Chapters 1, 2, and 3, respectively, looked at tabular, hierarchical, and "special" data sources. We saw specific tools and specific techniques for moving data from each of those sources into the tidy formats that are most useful for data science. Most of the examples shown used Python libraries, or simply its standard library; a smaller number used corresponding tools in R; and from time to time, we looked at other programming languages that one might use to perform similar tasks. Relatively often, I found it relevant to show command-line oriented techniques and tools that I, myself, often use. These are very commonly the simplest ways to perform some initial analysis, summarization, or pre-processing. These are available on nearly any Unix-like system, such as Linux, BSD, OS X, or the Windows Subsystem for Linux. However, I hope to have inspired ideas and conceptual frameworks for readers to utilize in approaching their data, much more than simply to have introduced those specific libraries, APIs, and tools I chose for my examples.
Past the ingestion stages, with sensitivity to some issues characteristic of their formats, we get into the many stages—ideally pipelined once they reach actual production—of identifying and remediating problems in data. In terms of identification, there are two general types of problems to look for, with many nuances among each. On the one hand, we might look for this or that individual datum—one isolated reading from one particular instrument, for example—that went wrong in some manner (recording, transcription, tabulation, etc). At times, as chapter 4 focused on, we can identify—at least with reasonable likelihood—the existence of such problems. On the other hand, we may have more systematic problems with our data which describe the collection of all (or many) observations rather than individual data points. Most of the time, this comes down to bias of one sort or another; at times, however, there are also patterns or trends in data that are real, genuine, and reflect the underlying phenomena, but that are not the "data within the data" that most interest us. In chapter 5 we looked at both bias and at techniques for normalization and detrending.

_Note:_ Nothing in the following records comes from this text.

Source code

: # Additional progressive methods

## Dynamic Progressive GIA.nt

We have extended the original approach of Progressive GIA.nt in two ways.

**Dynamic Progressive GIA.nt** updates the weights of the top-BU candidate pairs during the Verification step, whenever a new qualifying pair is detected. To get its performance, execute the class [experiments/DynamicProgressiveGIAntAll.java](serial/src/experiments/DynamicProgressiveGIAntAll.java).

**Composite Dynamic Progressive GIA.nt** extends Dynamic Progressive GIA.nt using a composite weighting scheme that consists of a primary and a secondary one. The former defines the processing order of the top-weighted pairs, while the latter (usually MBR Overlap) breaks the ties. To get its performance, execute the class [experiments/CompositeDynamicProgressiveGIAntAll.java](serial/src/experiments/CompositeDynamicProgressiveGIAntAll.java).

Having identified bias and discardable trends, the next stage of your pipeline will be—broadly speaking—making up data. I have emphasized throughout the book that versioning data and writing repeatable scripts or automated workflows is essential to good data science. When you impute values (chapter 6) or engineer features (chapter 7), you should always be conscious of the fact that the data is no longer raw but rather processed; you should be able to recover each significant stage in the pipeline and repeat all transformations. The assumptions you make about what values are reasonable to invent are always subject to later revision, as you learn more. But there are absolutely times when data is missing—either absent in the raw data or determined to be sufficiently unreliable by analysis—that imputing good guesses about the missing data is good practice. Moreover, sometimes fields should be normalized, combined, and/or transformed in deterministic ways before final modeling or analysis.

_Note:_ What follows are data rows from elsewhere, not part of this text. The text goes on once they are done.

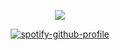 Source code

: <div align="center">

![](https://komarev.com/ghpvc/?username=ennlo&color=000000&base=5834&style=flat-square&label=♫+)

[![spotify-github-profile](https://spotify-github-profile.kittinanx.com/api/view?uid=ytli9u7trg8a0ujmzzshj33yn&cover_image=true&theme=natemoo-re&show_offline=true&background_color=121212&interchange=true&bar_color=5c5c5c&bar_color_cover=false)](https://spotify-github-profile.kittinanx.com/api/view?uid=ytli9u7trg8a0ujmzzshj33yn&redirect=true)
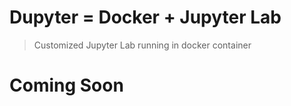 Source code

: # Dupyter = Docker + Jupyter Lab
> Customized Jupyter Lab running in docker container

# Coming Soon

The chapters of this book are arranged in something resembling the order of the stages of the pipelines you will develop in your data science practice. Obviously you need to determine which specific formats, techniques, and tools, are relevant for your specific problems. Still, in rough order these stages will be similar to the order of this book. I have drawn examples from numerous different domains, and used data of different "shapes." Nonetheless, of course, your domain and your problem is in many or most ways entirely unlike those in the examples I have presented. I hope and believe you will find conceptual connections and food for thought from these other domains. The tasks facing you are far too broad and diverse to reduce to a small set of recipes, but they nevertheless fit inside a fairly small number of conceptual realms and overall purposes.
Almost nothing you have read in this book addresses which statistical tests or which machine learning models you should use. Whether a Support Vector Machine, or a Gradient Boosted Tree, or a Deep Neural Network (DNN), is more applicable to your problem is something I am agnostic about throughout. I have no idea and no opinion about whether a Kolmogorov–Smirnov, Anderson–Darling, or Shapiro–Wilk test better tests for normality of your data set (although from my sample, one might conclude that your test should have two mathematicians in its name). You should read other books to help you with those judgements.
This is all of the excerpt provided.